Romance de Amayapampa

La Razón (Edición Impresa) / Jorge Mansilla Tórrez

00:15 / 27 de diciembre de 2017

En diciembre de 1996, hace 21 años, hubo una matanza de pobladores originarios en Amayapampa, allí donde comienza el norte de Potosí, por la posesión del oro. Reproduzco lo que escribí en esos días (21 coplas en el nombre del oro y sus perversiones) para que la memoria histórica boliviana siga fresca y en guardia.

A los juglares nos toca contar historias reales con palabras remendadas y versos artificiales. Tengo un nudo en la garganta siempre que nombro el destino de las riquezas mineras en el norte potosino.

Este es el primer romance de otra matanza que ha sido contra la gente más pobre sobre el suelo enriquecido. Lugar: Ayllu Chayantaka. Fecha: día 22. Diciembre 96. Testigos: la piedra y Dios.

Charanguito bien punteado para avisar que aquí cerca, en Kapacirca y Amaya, la gente se ha puesto terca.

Desde hace 500 años es dueña de un yacimiento áureo, privatizado recién por el Movimiento. Entonces una ordenanza fue enviada al general que se puso firme y dijo: ¡Es su orden, mi capital!

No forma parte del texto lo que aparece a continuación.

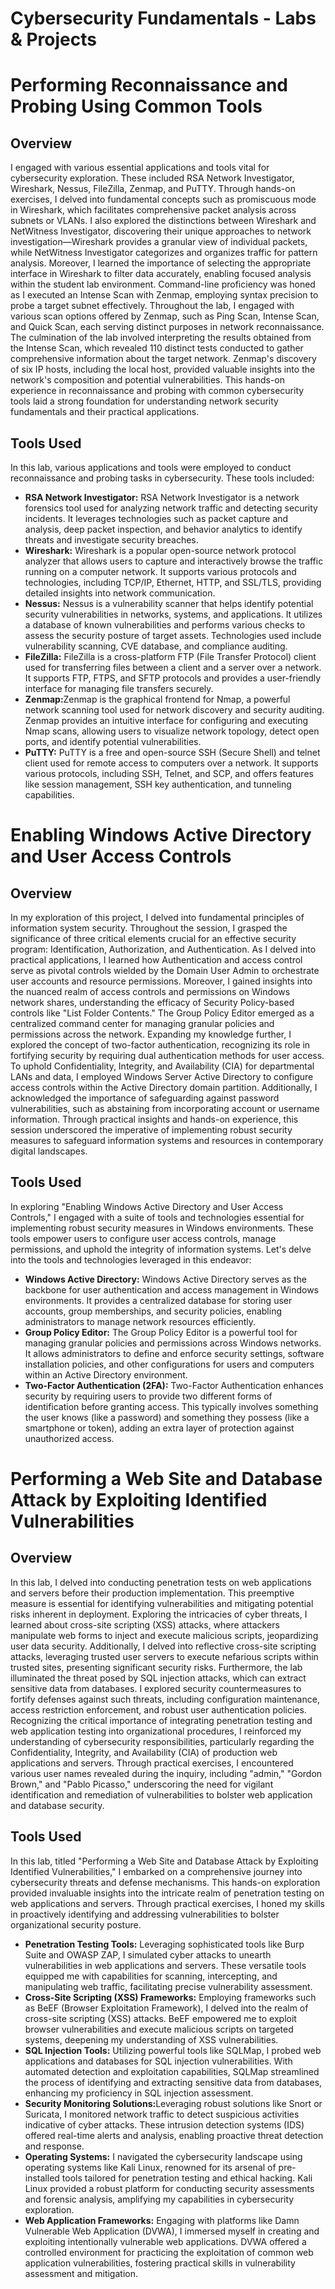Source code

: # Cybersecurity Fundamentals - Labs & Projects 
 <html>
	<body> 
		<h1> Performing Reconnaissance and Probing Using Common Tools </h1>
			<h2> Overview </h2>
				<p>I engaged with various essential applications and tools vital for cybersecurity exploration.
				These included RSA Network Investigator, Wireshark, Nessus, FileZilla, Zenmap, and PuTTY. Through hands-on exercises,
				I delved into fundamental concepts such as promiscuous mode in Wireshark, which facilitates comprehensive packet
				analysis across subnets or VLANs. I also explored the distinctions between Wireshark and NetWitness Investigator, 
				discovering their unique approaches to network investigation—Wireshark provides a granular view of individual 
				packets, while NetWitness Investigator categorizes and organizes traffic for pattern analysis. Moreover, 
				I learned the importance of selecting the appropriate interface in Wireshark to filter data accurately, 
				enabling focused analysis within the student lab environment. 
				Command-line proficiency was honed as I executed an Intense Scan with Zenmap,
				employing syntax precision to probe a target subnet effectively. Throughout the lab, 
				I engaged with various scan options offered by Zenmap, such as Ping Scan, Intense Scan, and Quick Scan, 
				each serving distinct purposes in network reconnaissance. The culmination of the lab involved interpreting the 
				results obtained from the Intense Scan, which revealed 110 distinct tests conducted to gather comprehensive 
				information about the target network. Zenmap's discovery of six IP hosts, including the local host, provided 
				valuable insights into the network's composition and potential vulnerabilities. 
				This hands-on experience in reconnaissance and probing with common cybersecurity tools laid a strong foundation for
				understanding network security fundamentals and their practical applications.
				</p>
			<h2> Tools Used </h2>
				<p>
				In this lab, various applications and tools were employed to conduct reconnaissance and probing tasks in cybersecurity. 
				These tools included: 
				</p>
				<ul>
				<li><strong>RSA Network Investigator:</strong> RSA Network Investigator is a network forensics tool used for analyzing network traffic and detecting security incidents.
				It leverages technologies such as packet capture and analysis, deep packet inspection, and behavior analytics to identify threats and investigate security breaches. </li>
				<li><strong>Wireshark:</strong> Wireshark is a popular open-source network protocol analyzer that allows users to capture and interactively browse the traffic running on a computer network. 
				It supports various protocols and technologies, including TCP/IP, Ethernet, HTTP, and SSL/TLS, providing detailed insights into network communication. </li>
				<li><strong>Nessus:</strong> Nessus is a vulnerability scanner that helps identify potential security vulnerabilities in networks, systems, and applications. It utilizes a database of known vulnerabilities and performs various checks to assess the security posture of target assets. 
				Technologies used include vulnerability scanning, CVE database, and compliance auditing. </li>
				<li><strong>FileZilla:</strong> FileZilla is a cross-platform FTP (File Transfer Protocol) client used for transferring files between a client and a server over a network. 
				It supports FTP, FTPS, and SFTP protocols and provides a user-friendly interface for managing file transfers securely. </li>
				<li><strong>Zenmap:</strong>Zenmap is the graphical frontend for Nmap, a powerful network scanning tool used for network discovery and security auditing.
				Zenmap provides an intuitive interface for configuring and executing Nmap scans, allowing users to visualize network topology, detect open ports, and identify potential vulnerabilities.  </li>
				<li><strong>PuTTY:</strong>  PuTTY is a free and open-source SSH (Secure Shell) and telnet client used for remote access to computers over a network. It supports various protocols, including SSH, Telnet, and SCP, and offers features like session management, SSH key authentication, and tunneling capabilities. </li>
				</ul>
 </body>
</html>

<html>
	<body>
		<h1> Enabling Windows Active Directory and User Access Controls</h1>
			<h2> Overview</h2>
				<p>
				In my exploration of this project, I delved into fundamental principles of information system security. 
				Throughout the session, I grasped the significance of three critical elements crucial for an effective security
				program: Identification, Authorization, and Authentication. As I delved into practical
				applications, I learned how Authentication and access control serve as pivotal controls wielded
				by the Domain User Admin to orchestrate user accounts and resource permissions. Moreover, 
				I gained insights into the nuanced realm of access controls and permissions on Windows network 
				shares, understanding the efficacy of Security Policy-based controls like "List Folder Contents." 
				The Group Policy Editor emerged as a centralized command center for managing granular policies and permissions across the network.
				Expanding my knowledge further, I explored the concept of two-factor authentication, recognizing its role in fortifying security by requiring dual authentication methods for user access. 
				To uphold Confidentiality, Integrity, and Availability (CIA) for departmental LANs and data, I employed Windows Server Active Directory to configure access controls within the Active Directory domain partition.
				Additionally, I acknowledged the importance of safeguarding against password vulnerabilities, such as abstaining from incorporating account or username information. Through practical insights and hands-on experience, 
				this session underscored the imperative of implementing robust security measures to safeguard information systems and resources in contemporary digital landscapes.
				</p>
			<h2> Tools Used </h2>
				<p>
				In exploring "Enabling Windows Active Directory and User Access Controls," I engaged with a suite of tools and technologies essential for implementing robust security measures in Windows environments.
				These tools empower users to configure user access controls, manage permissions, and uphold the integrity of information systems. Let's delve into the tools and technologies leveraged in this endeavor:
				</p>
				<ul>
				<li><strong>Windows Active Directory:</strong> Windows Active Directory serves as the backbone for user authentication and access management in Windows environments.
				It provides a centralized database for storing user accounts, group memberships, and security policies, enabling administrators to manage network resources efficiently.  </li>
				<li><strong>Group Policy Editor:</strong> The Group Policy Editor is a powerful tool for managing granular policies and permissions across Windows networks. It allows administrators to define and enforce security settings,
				software installation policies, and other configurations for users and computers within an Active Directory environment.  </li>
				<li><strong>Two-Factor Authentication (2FA):</strong> Two-Factor Authentication enhances security by requiring users to provide two different forms of identification before granting access.
				This typically involves something the user knows (like a password) and something they possess (like a smartphone or token), adding an extra layer of protection against unauthorized access.  </li>
				</ul>
	</body>
</html>

<html>
	<body>
		<h1>Performing a Web Site and Database Attack by Exploiting Identified Vulnerabilities</h1>
			<h2>Overview</h2>
				<p>
				In this lab, I delved into conducting penetration tests on web applications and servers before their production implementation.
				This preemptive measure is essential for identifying vulnerabilities and mitigating potential risks inherent in deployment. Exploring the intricacies of cyber threats, 
				I learned about cross-site scripting (XSS) attacks, where attackers manipulate web forms to inject and execute malicious scripts, jeopardizing user data security. Additionally, I delved into reflective cross-site scripting attacks, 
				leveraging trusted user servers to execute nefarious scripts within trusted sites, presenting significant security risks. Furthermore, the lab illuminated the threat posed by SQL injection attacks, which can extract sensitive data from databases. 
				I explored security countermeasures to fortify defenses against such threats, including configuration maintenance, access restriction enforcement, and robust user authentication policies. Recognizing the critical importance of integrating penetration testing and web application testing into organizational procedures, 
				I reinforced my understanding of cybersecurity responsibilities, particularly regarding the Confidentiality, Integrity, and Availability (CIA) of production web applications and servers. Through practical exercises, I encountered various user names revealed during the inquiry, including "admin," "Gordon Brown," and "Pablo Picasso,"
				underscoring the need for vigilant identification and remediation of vulnerabilities to bolster web application and database security.
				</p>
			<h2> Tools Used</h2>
				<p>
				In this lab, titled "Performing a Web Site and Database Attack by Exploiting Identified Vulnerabilities," I embarked on a comprehensive journey into cybersecurity threats and defense mechanisms. This hands-on exploration provided invaluable insights into the intricate realm of penetration testing on web applications and servers.
				Through practical exercises, I honed my skills in proactively identifying and addressing vulnerabilities to bolster organizational security posture.
				</p>
				<ul>
					<li><strong>Penetration Testing Tools:</strong> Leveraging sophisticated tools like Burp Suite and OWASP ZAP, I simulated cyber attacks to unearth vulnerabilities in web applications and servers. These versatile tools equipped me with capabilities for scanning, intercepting, and manipulating web traffic, facilitating precise vulnerability assessment.</li>
					<li><strong>Cross-Site Scripting (XSS) Frameworks:</strong> Employing frameworks such as BeEF (Browser Exploitation Framework), I delved into the realm of cross-site scripting (XSS) attacks. BeEF empowered me to exploit browser vulnerabilities and execute malicious scripts on targeted systems, deepening my understanding of XSS vulnerabilities.</li>
					<li><strong>SQL Injection Tools:</strong> Utilizing powerful tools like SQLMap, I probed web applications and databases for SQL injection vulnerabilities. With automated detection and exploitation capabilities, SQLMap streamlined the process of identifying and extracting sensitive data from databases, enhancing my proficiency in SQL injection assessment.</li>
					<li><strong>Security Monitoring Solutions:</strong>Leveraging robust solutions like Snort or Suricata, I monitored network traffic to detect suspicious activities indicative of cyber attacks. These intrusion detection systems (IDS) offered real-time alerts and analysis, enabling proactive threat detection and response.</li>
					<li><strong>Operating Systems:</strong> I navigated the cybersecurity landscape using operating systems like Kali Linux, renowned for its arsenal of pre-installed tools tailored for penetration testing and ethical hacking. Kali Linux provided a robust platform for conducting security assessments and forensic analysis, amplifying my capabilities in cybersecurity exploration.</li>
					<li><strong>Web Application Frameworks:</strong> Engaging with platforms like Damn Vulnerable Web Application (DVWA), I immersed myself in creating and exploiting intentionally vulnerable web applications. DVWA offered a controlled environment for practicing the exploitation of common web application vulnerabilities, fostering practical skills in vulnerability assessment and mitigation.</li>
				</ul>
	</body>
</html>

Y desplegaron soldados de La Paz, de Potosí, de Oruro, como a la guerra. No me contaron, lo vi. Antes de la Nochebuena, reyes magos del azoro quemaron incienso y mirra en el pesebre del oro.

Charanguito zapateado; la plata, el oro, el estaño, nunca fueron de Bolivia, siempre de un poder extraño.

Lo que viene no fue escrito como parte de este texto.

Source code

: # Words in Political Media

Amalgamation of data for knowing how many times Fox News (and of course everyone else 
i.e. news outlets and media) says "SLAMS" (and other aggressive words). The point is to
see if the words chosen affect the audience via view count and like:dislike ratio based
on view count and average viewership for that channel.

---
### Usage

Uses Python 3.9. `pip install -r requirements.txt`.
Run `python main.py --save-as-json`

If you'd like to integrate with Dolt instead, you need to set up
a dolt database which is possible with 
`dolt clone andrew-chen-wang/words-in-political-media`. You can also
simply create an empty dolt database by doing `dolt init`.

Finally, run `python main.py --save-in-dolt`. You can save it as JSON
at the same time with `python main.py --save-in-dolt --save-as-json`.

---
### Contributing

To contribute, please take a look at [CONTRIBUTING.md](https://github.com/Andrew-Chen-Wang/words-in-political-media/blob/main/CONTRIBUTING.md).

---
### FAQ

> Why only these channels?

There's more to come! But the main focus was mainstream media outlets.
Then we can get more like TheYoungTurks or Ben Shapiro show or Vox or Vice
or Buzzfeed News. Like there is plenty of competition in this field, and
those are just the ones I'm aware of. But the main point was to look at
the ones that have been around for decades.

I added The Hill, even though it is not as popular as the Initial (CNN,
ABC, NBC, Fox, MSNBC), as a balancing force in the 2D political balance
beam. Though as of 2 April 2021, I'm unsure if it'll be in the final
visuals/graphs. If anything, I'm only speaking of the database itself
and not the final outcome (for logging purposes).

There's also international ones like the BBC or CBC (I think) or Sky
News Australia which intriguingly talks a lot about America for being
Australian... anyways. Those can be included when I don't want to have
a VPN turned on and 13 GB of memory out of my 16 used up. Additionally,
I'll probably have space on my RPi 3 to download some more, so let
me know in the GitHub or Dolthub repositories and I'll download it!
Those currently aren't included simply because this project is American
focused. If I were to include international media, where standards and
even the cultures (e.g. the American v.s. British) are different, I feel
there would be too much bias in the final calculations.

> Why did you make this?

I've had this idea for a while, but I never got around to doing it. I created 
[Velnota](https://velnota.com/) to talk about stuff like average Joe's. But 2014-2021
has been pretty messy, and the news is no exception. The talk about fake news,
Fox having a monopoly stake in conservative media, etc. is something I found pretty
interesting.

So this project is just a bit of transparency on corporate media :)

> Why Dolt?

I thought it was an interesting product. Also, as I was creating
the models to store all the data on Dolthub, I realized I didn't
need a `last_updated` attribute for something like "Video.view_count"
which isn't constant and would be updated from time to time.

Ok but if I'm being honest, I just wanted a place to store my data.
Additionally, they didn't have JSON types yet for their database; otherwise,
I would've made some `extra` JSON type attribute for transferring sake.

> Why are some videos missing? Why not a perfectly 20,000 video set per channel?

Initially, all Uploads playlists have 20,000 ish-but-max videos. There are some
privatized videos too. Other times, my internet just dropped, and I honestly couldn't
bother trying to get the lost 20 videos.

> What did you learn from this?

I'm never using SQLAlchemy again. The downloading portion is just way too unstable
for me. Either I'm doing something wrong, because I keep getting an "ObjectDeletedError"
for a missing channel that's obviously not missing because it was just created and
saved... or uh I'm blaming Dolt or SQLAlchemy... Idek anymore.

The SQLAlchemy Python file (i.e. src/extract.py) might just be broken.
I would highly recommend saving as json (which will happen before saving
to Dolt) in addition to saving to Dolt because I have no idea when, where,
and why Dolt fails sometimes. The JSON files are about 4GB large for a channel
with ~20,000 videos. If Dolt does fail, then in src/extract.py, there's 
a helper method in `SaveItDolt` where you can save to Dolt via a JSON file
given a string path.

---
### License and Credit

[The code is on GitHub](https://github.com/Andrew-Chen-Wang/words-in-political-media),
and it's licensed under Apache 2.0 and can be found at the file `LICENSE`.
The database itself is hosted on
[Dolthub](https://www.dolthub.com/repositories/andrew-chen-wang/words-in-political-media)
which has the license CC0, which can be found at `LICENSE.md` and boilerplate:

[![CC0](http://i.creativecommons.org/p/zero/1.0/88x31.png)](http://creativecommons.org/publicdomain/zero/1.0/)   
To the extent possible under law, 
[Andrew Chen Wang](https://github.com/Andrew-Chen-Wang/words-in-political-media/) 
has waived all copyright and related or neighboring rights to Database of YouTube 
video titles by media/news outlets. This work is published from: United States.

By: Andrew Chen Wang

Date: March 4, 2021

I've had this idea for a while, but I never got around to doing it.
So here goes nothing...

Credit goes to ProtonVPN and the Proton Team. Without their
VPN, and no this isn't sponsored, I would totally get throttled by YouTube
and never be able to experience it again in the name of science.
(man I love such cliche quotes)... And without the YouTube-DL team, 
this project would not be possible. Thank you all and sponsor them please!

Detrás de Aymaya y Chayanta, como si fuera una rampa, el Ejército tendió la muerte como una trampa. A los que escupieron fuego ni se les movió la cara, en Kapacirca mataron como si nada importara.

La muerte bailó su tincu como en el 65, como en San Juan, en Tolata, igual y un poco distinto. Si quieren más referencias del sangriento sucedido, por la radio Pío Doce la historia no se ha perdido.

Charango kalampeadito, airampo de color fino, vivir es morir al tiro en el norte potosino.

No sé si les gustará que siga con esta historia, pero en Bolivia la vida es olvido y es memoria. Anteayer fue por la plata, ayer fue por el estaño, esta tarde, por el oro… ¡Ay país del desengaño!

De Amayapampa hacia arriba están Panakachi y Kari, territorios del suplicio de los hermanos Katari. Y aquí no les voy a hablar de Llallagua y Siglo Veinte, de sus cien años de sangre no faltará quién les cuente.

Charanguito en temple diablo, siempre hemos sabido cómo los entreveros del oro se solucionan con plomo.

Paisano, aquí pongo fin a este testimonio fiel, vieja historia de Caín que sigue matando a Abel.